## Data for review:
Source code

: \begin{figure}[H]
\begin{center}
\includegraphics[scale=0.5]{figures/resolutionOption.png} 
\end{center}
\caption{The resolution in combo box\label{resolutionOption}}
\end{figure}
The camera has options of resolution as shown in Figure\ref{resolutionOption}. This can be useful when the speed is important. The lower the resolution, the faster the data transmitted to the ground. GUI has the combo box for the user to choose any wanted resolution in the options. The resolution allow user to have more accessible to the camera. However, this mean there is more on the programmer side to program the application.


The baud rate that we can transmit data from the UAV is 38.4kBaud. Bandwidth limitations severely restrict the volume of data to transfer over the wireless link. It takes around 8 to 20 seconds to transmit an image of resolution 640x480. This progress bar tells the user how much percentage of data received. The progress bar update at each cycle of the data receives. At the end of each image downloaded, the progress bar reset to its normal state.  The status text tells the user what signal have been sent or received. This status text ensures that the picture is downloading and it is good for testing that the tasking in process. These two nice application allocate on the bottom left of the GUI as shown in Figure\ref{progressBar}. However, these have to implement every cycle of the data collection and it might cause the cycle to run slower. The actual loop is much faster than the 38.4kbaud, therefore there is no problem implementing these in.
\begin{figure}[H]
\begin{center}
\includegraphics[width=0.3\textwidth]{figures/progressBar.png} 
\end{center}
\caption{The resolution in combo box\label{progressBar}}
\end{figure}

## How to complete this task:
Look back at the records above. Repeat all of them exactly.

## The completed task:
Source code

: \begin{figure}[H]
\begin{center}
\includegraphics[scale=0.5]{figures/resolutionOption.png} 
\end{center}
\caption{The resolution in combo box\label{resolutionOption}}
\end{figure}
The camera has options of resolution as shown in Figure\ref{resolutionOption}. This can be useful when the speed is important. The lower the resolution, the faster the data transmitted to the ground. GUI has the combo box for the user to choose any wanted resolution in the options. The resolution allow user to have more accessible to the camera. However, this mean there is more on the programmer side to program the application.


The baud rate that we can transmit data from the UAV is 38.4kBaud. Bandwidth limitations severely restrict the volume of data to transfer over the wireless link. It takes around 8 to 20 seconds to transmit an image of resolution 640x480. This progress bar tells the user how much percentage of data received. The progress bar update at each cycle of the data receives. At the end of each image downloaded, the progress bar reset to its normal state.  The status text tells the user what signal have been sent or received. This status text ensures that the picture is downloading and it is good for testing that the tasking in process. These two nice application allocate on the bottom left of the GUI as shown in Figure\ref{progressBar}. However, these have to implement every cycle of the data collection and it might cause the cycle to run slower. The actual loop is much faster than the 38.4kbaud, therefore there is no problem implementing these in.
\begin{figure}[H]
\begin{center}
\includegraphics[width=0.3\textwidth]{figures/progressBar.png} 
\end{center}
\caption{The resolution in combo box\label{progressBar}}
\end{figure}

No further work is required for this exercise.